There’s something extra dicky about nitpicking the grammar in a speech balloon, but those extraneous exclamation points are goddamned distracting. If we agree that there must be a brief verbal pause after each of them, Little Caesar sounds like he’s talking through a stroke. Still, few things are unforgivable, and Little Caesar wearing a pumpkin lid is a kickass mea culpa.
#3: Kentucky Friend I Mean Fried Chicken Treat Sack!
This Kentucky Fried Chicken bag is undated, but it must be old, because they were still down with using the word “fried.” (Since modified to “crispy,” when it’s mentioned at all.) If I’m remembering the ancient rumors correctly, changing the name to “KFC” was a direct attempt to make people forget what they were eating.
This bag did little to mask its promotional purpose, with “KENTUCKY FRIED CHICKEN” written so aggressively large that even the most socially unaware children had to really think about whether they wanted to be known as the “kids carrying fried chicken bags on Halloween.” As much as I love that jubilant jack-o’-lantern, I think I’d balk.

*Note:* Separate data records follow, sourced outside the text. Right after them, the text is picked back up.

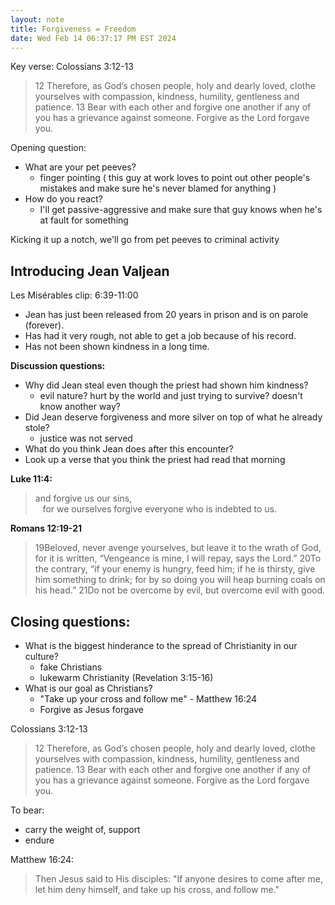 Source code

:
 ```yaml
---
layout: note
title: Forgiveness = Freedom
date: Wed Feb 14 06:37:17 PM EST 2024
---
```

Key verse: Colossians 3:12-13
>12 Therefore, as God’s chosen people, holy and dearly loved, clothe yourselves with compassion, kindness, humility, gentleness and patience. 13 Bear with each other and forgive one another if any of you has a grievance against someone. Forgive as the Lord forgave you.

Opening question:
- What are your pet peeves?
	- finger pointing ( this guy at work loves to point out other people's mistakes and make sure he's never blamed for anything )
- How do you react?
	- I'll get passive-aggressive and make sure that guy knows when he's at fault for something

Kicking it up a notch, we'll go from pet peeves to criminal activity
## Introducing Jean Valjean
Les Misérables clip: 6:39-11:00
- Jean has just been released from 20 years in prison and is on parole (forever).
- Has had it very rough, not able to get a job because of his record.
- Has not been shown kindness in a long time.

**Discussion questions:**
- Why did Jean steal even though the priest had shown him kindness?
	- evil nature? hurt by the world and just trying to survive? doesn't know another way?
- Did Jean deserve forgiveness and more silver on top of what he already stole?
	- justice was not served
- What do you think Jean does after this encounter?
- Look up a verse that you think the priest had read that morning 

**Luke 11:4:**
> and forgive us our sins,  
   for we ourselves forgive everyone who is indebted to us.

**Romans 12:19-21**
> 19Beloved, never avenge yourselves, but leave it to the wrath of God, for it is written, “Vengeance is mine, I will repay, says the Lord.” 20To the contrary, “if your enemy is hungry, feed him; if he is thirsty, give him something to drink; for by so doing you will heap burning coals on his head.” 21Do not be overcome by evil, but overcome evil with good.

## Closing questions:
 - What is the biggest hinderance to the spread of Christianity in our culture?
	 - fake Christians
	 - lukewarm Christianity (Revelation 3:15-16)
- What is our goal as Christians?
	- "Take up your cross and follow me" - Matthew 16:24
	- Forgive as Jesus forgave

Colossians 3:12-13
>12 Therefore, as God’s chosen people, holy and dearly loved, clothe yourselves with compassion, kindness, humility, gentleness and patience. 13 Bear with each other and forgive one another if any of you has a grievance against someone. Forgive as the Lord forgave you.

To bear: 
- carry the weight of, support
- endure

Matthew 16:24:
> Then Jesus said to His disciples: "If anyone desires to come after me, let him deny himself, and take up his cross, and follow me."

I know you can’t read the “Safety Tips” in the photo, but good God are they hilarious. An example:
“Go trick or treating with an adult or sketch 2 maps of the route your friends will take. Give 1 map to your parents, take the other with you — follow that route.”
Wouldn’t it be easier to just clear the approved streets with your parents before heading out? Am I to believe that kids could effectively draw their neighborhood and get all of the street names correctly? I can’t do that now, and I’m 600.
“Here Mom, this is where I’ll be.” *hands over sheet of paper with two dinosaurs and a bunch of X’s drawn on it*
#4: Lionel Kiddie City Treat Sack!
Least impressive of the bags is this one, and I say that with a heavy heart. It truly pains me to call anything with a costumed kangaroo the “least impressive.”
Quality aside, I had to include this bag, because they used to give them away at — pause for heavenly hum — Lionel Kiddie City! I’ve beaten this horse before, but holy hell was that an AMAZING toy store. It was the size of Toys “R” Us, but had the sensibilities of a Kay Bee. Kiddie City never removed old stock. They just kept lowering the prices until you could barely see the toys under 55 hexagonal clearance stickers. It was fantastic.
#5: Creepy Creatures Treat Sack!
Last and weirdest — and possibly best — is this “Creepy Creatures” bag. That company, which was probably more of a company-within-a-company, made everything from Halloween makeup kits to all-out costumes, often with goofy special features that helped them stand apart from the millions of mask-and-smock combos that lined the aisles of every Halloween section from Kmart to CVS.
The art thrills and chills me, and somehow reminds me of Halloween III. There’s something sinister about those kids, and I’m not just saying that because they’re dressed like vampires, ninjas and WWE superstar Goldust. If I stared at this bag and said the forbidden word three times, weird Candyman shit would absolutely happen.
Thanks for reading about five old plastic bags.
I mean it. It’s a lot to ask, if you think about it.